_Dataset entries_
▬▬▬▬▬▬
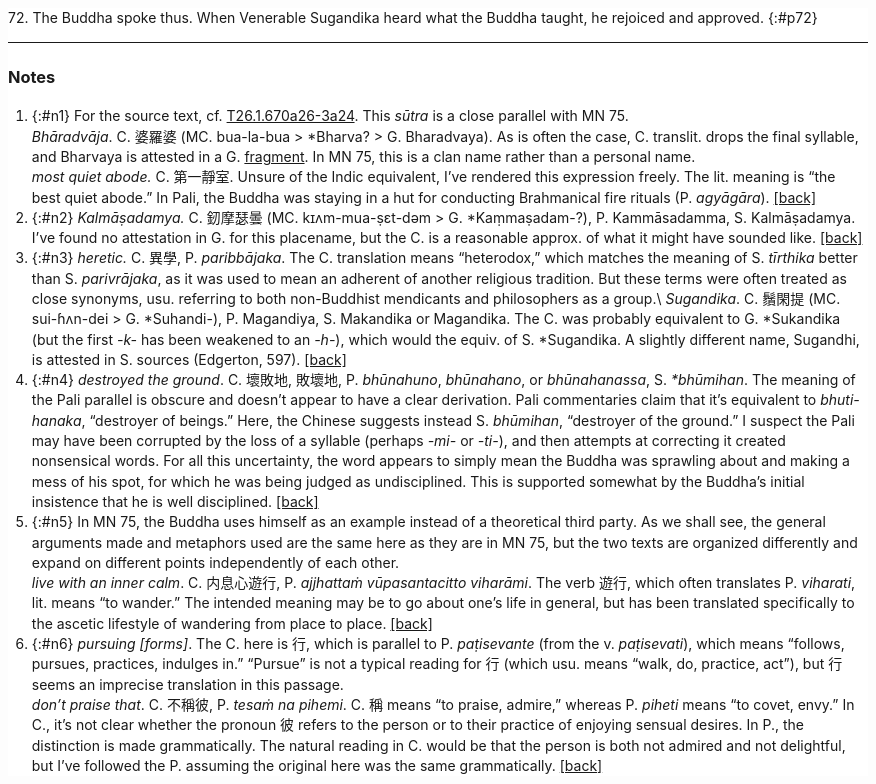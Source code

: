 72\. The Buddha spoke thus. When Venerable Sugandika heard what the Buddha taught, he rejoiced and approved.
{:#p72}

---

### Notes
1. {:#n1} For the source text, cf. <a href="https://cbetaonline.dila.edu.tw/zh/T01n0026_p0670a26" target="_blank">T26.1.670a26-3a24</a>. This <em>sūtra</em> is a close parallel with MN 75.<br/>
<em>Bhāradvāja</em>. C. <span class="ch">婆羅婆</span> (MC. bua-la-bua > \*Bharva? > G. Bharadvaya). As is often the case, C. translit. drops the final syllable, and Bharvaya is attested in a G. [fragment](https://gandhari.org/dictionary/bharadvaya). In MN 75, this is a clan name rather than a personal name.<br/>
<em>most quiet abode.</em> C. <span class="ch">第一靜室</span>. Unsure of the Indic equivalent, I’ve rendered  this expression freely. The lit. meaning is “the best quiet abode.” In Pali, the Buddha was staying in a hut for conducting Brahmanical fire rituals (P. <em>agyāgāra</em>). [\[back\]](#ref1)
2. {:#n2} <em>Kalmāṣadamya.</em> C. <span class="ch">釰摩瑟曇</span> (MC. kɪʌm-mua-ṣɛt-dəm > G. \*Kaṃmaṣadam-?), P. Kammāsadamma, S. Kalmāṣadamya. I’ve found no attestation in G. for this placename, but the C. is a reasonable approx. of what it might have sounded like. [\[back\]](#ref2)
3. {:#n3} <em>heretic.</em> C. <span class="ch">異學</span>, P. <em>paribbājaka</em>. The C. translation means “heterodox,” which matches the meaning of S. <em>tīrthika</em> better than S. <em>parivrājaka</em>, as it was used to mean an adherent of another religious tradition. But these terms were often treated as close synonyms, usu. referring to both non-Buddhist mendicants and philosophers as a group.\\
<em>Sugandika</em>. C. <span class="ch">鬚閑提</span> (MC. sui-ɦʌn-dei > G. \*Suhandi-), P. Magandiya, S. Makandika or Magandika. The C. was probably equivalent to G. \*Sukandika (but the first <em>-k-</em> has been weakened to an <em>-h-</em>), which would the equiv. of S. \*Sugandika. A slightly different name, Sugandhi, is attested in S. sources (Edgerton, 597). [\[back\]](#ref3)
4. {:#n4} <em>destroyed the ground</em>. C. <span class="ch">壞敗地</span>, <span class="ch">敗壞地</span>, P. <em>bhūnahuno</em>, <em>bhūnahano</em>, or <em>bhūnahanassa</em>, S. <em>\*bhūmihan</em>. The meaning of the Pali parallel is obscure and doesn’t appear to have a clear derivation. Pali commentaries claim that it’s equivalent to <em>bhuti-hanaka</em>, “destroyer of beings.” Here, the Chinese suggests instead S. <em>bhūmihan</em>, “destroyer of the ground.” I suspect the Pali may have been corrupted by the loss of a syllable (perhaps <em>-mi-</em> or <em>-ti-</em>), and then attempts at correcting it created nonsensical words. For all this uncertainty, the word appears to simply mean the Buddha was sprawling about and making a mess of his spot, for which he was being judged as undisciplined. This is supported somewhat by the Buddha’s initial insistence that he is well disciplined. [\[back\]](#ref4)
5. {:#n5} In MN 75, the Buddha uses himself as an example instead of a theoretical third party. As we shall see, the general arguments made and metaphors used are the same here as they are in MN 75, but the two texts are organized differently and expand on different points independently of each other.<br/>
<em>live with an inner calm</em>. C. <span class="ch">内息心遊行</span>, P. <em>ajjhattaṁ vūpasantacitto viharāmi</em>. The verb <span class="ch">遊行</span>, which often translates P. *viharati*, lit. means “to wander.” The intended meaning may be to go about one’s life in general, but has been translated specifically to the ascetic lifestyle of wandering from place to place. [\[back\]](#ref5)
6. {:#n6} <em>pursuing [forms]</em>. The C. here is <span class="ch">行</span>, which is parallel to P. <em>paṭisevante</em> (from the v. <em>paṭisevati</em>), which means “follows, pursues, practices, indulges in.” “Pursue” is not a typical reading for <span class="ch">行</span> (which usu. means “walk, do, practice, act”), but <span class="ch">行</span> seems an imprecise translation in this passage.<br/>
<em>don’t praise that</em>. C. <span class="ch">不稱彼</span>, P. <em>tesaṁ na pihemi</em>. C. <span class="ch">稱</span> means “to praise, admire,” whereas P. <em>piheti</em> means “to covet, envy.” In C., it’s not clear whether the pronoun <span class="ch">彼</span> refers to the person or to their practice of enjoying sensual desires. In P., the distinction is made grammatically. The natural reading in C. would be that the person is both not admired and not delightful, but I’ve followed the P. assuming the original here was the same grammatically. [\[back\]](#ref6)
▬▬▬▬▬▬
_REQUIRED ACTION_
For this answer, return word for word the lines from the first line of the records through the line containing "as a group.\\". Omit the pictures.

_SOLUTION BELOW_
Source code

: 72\. The Buddha spoke thus. When Venerable Sugandika heard what the Buddha taught, he rejoiced and approved.
{:#p72}

---

### Notes
1. {:#n1} For the source text, cf. <a href="https://cbetaonline.dila.edu.tw/zh/T01n0026_p0670a26" target="_blank">T26.1.670a26-3a24</a>. This <em>sūtra</em> is a close parallel with MN 75.<br/>
<em>Bhāradvāja</em>. C. <span class="ch">婆羅婆</span> (MC. bua-la-bua > \*Bharva? > G. Bharadvaya). As is often the case, C. translit. drops the final syllable, and Bharvaya is attested in a G. [fragment](https://gandhari.org/dictionary/bharadvaya). In MN 75, this is a clan name rather than a personal name.<br/>
<em>most quiet abode.</em> C. <span class="ch">第一靜室</span>. Unsure of the Indic equivalent, I’ve rendered  this expression freely. The lit. meaning is “the best quiet abode.” In Pali, the Buddha was staying in a hut for conducting Brahmanical fire rituals (P. <em>agyāgāra</em>). [\[back\]](#ref1)
2. {:#n2} <em>Kalmāṣadamya.</em> C. <span class="ch">釰摩瑟曇</span> (MC. kɪʌm-mua-ṣɛt-dəm > G. \*Kaṃmaṣadam-?), P. Kammāsadamma, S. Kalmāṣadamya. I’ve found no attestation in G. for this placename, but the C. is a reasonable approx. of what it might have sounded like. [\[back\]](#ref2)
3. {:#n3} <em>heretic.</em> C. <span class="ch">異學</span>, P. <em>paribbājaka</em>. The C. translation means “heterodox,” which matches the meaning of S. <em>tīrthika</em> better than S. <em>parivrājaka</em>, as it was used to mean an adherent of another religious tradition. But these terms were often treated as close synonyms, usu. referring to both non-Buddhist mendicants and philosophers as a group.\\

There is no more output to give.